Try it: The answer is the number of lines in the data that contain the word "state"; give it alone.
-*-
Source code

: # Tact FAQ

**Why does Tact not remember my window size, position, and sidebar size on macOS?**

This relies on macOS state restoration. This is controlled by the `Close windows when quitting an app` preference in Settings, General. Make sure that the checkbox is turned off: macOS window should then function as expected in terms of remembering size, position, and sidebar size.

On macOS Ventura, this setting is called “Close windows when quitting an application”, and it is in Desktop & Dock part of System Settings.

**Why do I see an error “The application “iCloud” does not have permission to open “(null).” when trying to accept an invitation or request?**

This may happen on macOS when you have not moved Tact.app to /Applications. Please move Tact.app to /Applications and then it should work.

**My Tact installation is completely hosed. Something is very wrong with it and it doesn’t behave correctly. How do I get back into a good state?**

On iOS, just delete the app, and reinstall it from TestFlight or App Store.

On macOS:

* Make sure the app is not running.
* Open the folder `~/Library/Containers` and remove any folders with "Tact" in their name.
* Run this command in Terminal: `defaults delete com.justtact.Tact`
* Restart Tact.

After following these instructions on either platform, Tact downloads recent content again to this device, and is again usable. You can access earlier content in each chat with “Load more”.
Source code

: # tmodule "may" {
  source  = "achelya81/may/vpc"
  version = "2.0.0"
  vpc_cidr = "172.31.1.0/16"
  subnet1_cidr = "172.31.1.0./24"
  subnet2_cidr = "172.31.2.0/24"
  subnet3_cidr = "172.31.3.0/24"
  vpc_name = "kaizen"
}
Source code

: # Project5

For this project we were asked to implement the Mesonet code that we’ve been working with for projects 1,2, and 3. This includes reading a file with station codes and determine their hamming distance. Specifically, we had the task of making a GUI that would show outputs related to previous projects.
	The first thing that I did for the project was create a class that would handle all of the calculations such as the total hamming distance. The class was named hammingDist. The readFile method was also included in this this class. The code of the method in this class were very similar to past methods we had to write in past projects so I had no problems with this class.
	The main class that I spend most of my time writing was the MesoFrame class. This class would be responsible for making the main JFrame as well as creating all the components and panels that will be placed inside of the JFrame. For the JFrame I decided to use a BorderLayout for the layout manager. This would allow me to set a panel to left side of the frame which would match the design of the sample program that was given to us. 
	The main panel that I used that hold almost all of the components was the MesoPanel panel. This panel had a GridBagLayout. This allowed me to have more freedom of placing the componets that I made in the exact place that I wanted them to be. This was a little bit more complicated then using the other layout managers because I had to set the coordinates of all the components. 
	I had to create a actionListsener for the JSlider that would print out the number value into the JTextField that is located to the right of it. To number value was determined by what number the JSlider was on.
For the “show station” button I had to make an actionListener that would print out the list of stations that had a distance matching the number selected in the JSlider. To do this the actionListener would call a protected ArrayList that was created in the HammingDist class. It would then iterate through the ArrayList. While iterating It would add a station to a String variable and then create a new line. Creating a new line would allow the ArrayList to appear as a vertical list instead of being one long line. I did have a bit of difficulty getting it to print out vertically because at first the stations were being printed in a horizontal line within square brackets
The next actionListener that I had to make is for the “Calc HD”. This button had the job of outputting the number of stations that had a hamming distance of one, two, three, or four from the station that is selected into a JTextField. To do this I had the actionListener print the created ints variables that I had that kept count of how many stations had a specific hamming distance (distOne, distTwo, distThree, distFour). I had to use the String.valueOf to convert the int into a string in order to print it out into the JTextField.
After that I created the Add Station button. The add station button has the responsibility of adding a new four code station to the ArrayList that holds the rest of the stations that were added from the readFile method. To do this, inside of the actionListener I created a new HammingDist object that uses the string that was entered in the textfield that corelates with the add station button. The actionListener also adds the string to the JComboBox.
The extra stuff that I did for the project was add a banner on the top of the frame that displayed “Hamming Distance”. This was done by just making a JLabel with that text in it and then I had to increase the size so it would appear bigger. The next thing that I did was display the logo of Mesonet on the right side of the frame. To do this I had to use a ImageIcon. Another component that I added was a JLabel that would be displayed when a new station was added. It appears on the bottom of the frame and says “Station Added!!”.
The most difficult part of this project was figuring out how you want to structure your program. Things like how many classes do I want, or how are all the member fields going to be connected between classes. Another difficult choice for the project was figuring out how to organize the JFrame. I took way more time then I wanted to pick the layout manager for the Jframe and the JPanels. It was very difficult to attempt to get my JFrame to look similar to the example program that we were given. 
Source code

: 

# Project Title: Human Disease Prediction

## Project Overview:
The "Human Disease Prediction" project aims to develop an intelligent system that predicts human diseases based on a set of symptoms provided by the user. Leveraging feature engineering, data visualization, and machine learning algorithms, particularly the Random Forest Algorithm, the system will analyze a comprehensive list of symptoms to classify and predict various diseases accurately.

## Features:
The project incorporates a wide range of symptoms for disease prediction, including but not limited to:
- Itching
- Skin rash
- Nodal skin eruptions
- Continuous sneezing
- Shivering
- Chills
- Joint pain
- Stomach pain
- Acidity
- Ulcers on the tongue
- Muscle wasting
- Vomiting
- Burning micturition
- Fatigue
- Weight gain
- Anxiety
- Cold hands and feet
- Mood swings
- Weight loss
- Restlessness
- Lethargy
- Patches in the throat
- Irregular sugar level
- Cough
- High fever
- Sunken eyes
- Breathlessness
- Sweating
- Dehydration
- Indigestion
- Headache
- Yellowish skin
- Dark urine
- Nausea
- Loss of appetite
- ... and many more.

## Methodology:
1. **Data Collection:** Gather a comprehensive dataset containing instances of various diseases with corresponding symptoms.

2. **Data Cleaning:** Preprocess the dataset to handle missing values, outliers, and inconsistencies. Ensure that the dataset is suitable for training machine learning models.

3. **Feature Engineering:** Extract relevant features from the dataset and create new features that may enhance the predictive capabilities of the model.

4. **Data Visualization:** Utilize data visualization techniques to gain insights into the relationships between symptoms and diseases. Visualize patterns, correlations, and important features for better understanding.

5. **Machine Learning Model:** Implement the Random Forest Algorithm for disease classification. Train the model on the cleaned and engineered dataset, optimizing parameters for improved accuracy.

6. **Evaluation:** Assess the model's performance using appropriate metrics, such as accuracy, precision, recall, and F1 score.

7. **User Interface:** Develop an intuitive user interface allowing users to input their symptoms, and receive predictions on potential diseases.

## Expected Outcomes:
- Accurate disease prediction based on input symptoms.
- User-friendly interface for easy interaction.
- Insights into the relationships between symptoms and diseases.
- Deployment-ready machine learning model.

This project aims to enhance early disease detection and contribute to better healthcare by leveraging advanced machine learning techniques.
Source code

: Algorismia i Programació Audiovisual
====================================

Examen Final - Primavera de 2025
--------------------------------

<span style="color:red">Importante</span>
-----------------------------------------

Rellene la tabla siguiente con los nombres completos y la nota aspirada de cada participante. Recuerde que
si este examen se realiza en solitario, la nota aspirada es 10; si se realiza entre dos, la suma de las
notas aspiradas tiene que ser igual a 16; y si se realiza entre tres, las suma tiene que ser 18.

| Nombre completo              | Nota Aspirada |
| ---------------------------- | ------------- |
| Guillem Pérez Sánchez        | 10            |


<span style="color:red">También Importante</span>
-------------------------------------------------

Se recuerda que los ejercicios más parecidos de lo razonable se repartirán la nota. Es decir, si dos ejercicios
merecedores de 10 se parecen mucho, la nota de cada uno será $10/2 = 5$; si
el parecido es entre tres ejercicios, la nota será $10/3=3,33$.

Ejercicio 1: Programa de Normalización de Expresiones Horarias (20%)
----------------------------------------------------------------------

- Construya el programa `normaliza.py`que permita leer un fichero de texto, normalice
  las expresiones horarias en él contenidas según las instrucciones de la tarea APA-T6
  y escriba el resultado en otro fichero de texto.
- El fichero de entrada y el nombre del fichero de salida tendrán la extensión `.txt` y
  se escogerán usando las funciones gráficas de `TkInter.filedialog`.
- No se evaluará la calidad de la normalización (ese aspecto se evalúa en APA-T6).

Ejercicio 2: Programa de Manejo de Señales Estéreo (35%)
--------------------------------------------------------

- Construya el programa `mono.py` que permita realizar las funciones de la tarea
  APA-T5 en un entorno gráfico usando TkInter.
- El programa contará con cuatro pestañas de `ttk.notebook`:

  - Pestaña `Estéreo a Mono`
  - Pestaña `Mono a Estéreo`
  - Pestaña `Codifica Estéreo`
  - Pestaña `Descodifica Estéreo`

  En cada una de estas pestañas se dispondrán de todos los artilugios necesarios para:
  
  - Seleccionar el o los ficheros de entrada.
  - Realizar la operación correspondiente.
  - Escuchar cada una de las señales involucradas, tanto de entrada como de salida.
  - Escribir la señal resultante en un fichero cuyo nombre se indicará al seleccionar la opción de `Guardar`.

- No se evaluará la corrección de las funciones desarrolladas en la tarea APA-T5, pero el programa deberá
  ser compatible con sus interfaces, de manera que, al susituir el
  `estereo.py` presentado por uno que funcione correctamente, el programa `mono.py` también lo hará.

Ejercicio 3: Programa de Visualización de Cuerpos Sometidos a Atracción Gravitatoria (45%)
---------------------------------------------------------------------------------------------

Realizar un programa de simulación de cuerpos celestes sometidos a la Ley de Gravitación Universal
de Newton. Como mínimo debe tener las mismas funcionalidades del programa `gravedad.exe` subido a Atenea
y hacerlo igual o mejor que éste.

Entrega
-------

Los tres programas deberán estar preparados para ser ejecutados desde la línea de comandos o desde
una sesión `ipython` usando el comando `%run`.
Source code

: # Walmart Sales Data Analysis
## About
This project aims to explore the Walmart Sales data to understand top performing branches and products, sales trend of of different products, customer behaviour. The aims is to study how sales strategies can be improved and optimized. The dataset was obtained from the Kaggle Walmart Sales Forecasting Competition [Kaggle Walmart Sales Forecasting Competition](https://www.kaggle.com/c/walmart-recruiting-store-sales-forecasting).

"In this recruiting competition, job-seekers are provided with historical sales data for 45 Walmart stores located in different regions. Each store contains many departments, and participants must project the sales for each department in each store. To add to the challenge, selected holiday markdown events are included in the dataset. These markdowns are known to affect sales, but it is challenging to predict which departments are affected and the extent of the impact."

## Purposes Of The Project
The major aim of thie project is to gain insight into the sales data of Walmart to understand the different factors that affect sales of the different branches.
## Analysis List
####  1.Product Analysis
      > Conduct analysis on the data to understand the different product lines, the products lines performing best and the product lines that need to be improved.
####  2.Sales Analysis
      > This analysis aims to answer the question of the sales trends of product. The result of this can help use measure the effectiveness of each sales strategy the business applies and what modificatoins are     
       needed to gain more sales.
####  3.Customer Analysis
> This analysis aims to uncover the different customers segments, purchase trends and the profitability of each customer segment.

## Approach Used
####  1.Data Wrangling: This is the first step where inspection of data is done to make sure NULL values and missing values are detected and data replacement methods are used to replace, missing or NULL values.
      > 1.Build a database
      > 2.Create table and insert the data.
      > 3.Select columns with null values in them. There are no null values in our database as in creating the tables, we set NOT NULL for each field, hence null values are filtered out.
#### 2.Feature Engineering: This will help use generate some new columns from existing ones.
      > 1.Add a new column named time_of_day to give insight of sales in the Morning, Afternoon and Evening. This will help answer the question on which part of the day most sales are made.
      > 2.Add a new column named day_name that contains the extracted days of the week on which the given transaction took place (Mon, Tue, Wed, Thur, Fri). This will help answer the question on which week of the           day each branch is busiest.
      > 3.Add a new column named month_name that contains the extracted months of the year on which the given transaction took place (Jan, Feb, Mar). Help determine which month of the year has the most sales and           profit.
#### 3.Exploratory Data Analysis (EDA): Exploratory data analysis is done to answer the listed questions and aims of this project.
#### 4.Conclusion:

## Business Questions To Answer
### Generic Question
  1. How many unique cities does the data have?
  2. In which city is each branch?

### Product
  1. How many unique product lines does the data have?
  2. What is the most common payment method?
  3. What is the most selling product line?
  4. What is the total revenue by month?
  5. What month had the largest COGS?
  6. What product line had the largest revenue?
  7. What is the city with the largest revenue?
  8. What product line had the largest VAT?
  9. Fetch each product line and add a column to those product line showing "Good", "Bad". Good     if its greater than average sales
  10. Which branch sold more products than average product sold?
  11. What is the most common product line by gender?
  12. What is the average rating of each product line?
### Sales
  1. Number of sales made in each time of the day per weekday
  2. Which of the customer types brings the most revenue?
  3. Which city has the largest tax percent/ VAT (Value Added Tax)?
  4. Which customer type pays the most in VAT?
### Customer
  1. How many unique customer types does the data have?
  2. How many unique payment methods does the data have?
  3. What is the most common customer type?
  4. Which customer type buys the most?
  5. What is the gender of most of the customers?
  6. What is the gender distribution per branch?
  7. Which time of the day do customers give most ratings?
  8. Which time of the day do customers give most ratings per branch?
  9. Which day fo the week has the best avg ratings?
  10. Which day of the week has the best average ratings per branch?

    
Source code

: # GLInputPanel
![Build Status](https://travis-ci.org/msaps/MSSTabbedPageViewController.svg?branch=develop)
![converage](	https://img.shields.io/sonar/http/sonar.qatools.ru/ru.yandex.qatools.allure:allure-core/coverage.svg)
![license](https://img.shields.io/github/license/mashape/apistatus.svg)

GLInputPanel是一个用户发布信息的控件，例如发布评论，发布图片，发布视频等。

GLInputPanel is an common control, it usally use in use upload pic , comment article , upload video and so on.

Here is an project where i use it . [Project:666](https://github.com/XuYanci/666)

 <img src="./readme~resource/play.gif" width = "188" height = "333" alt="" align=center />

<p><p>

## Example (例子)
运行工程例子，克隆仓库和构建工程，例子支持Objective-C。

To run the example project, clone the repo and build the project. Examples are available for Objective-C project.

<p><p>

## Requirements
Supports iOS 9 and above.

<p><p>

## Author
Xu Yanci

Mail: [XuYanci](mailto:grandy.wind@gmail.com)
-*-
Task response: 2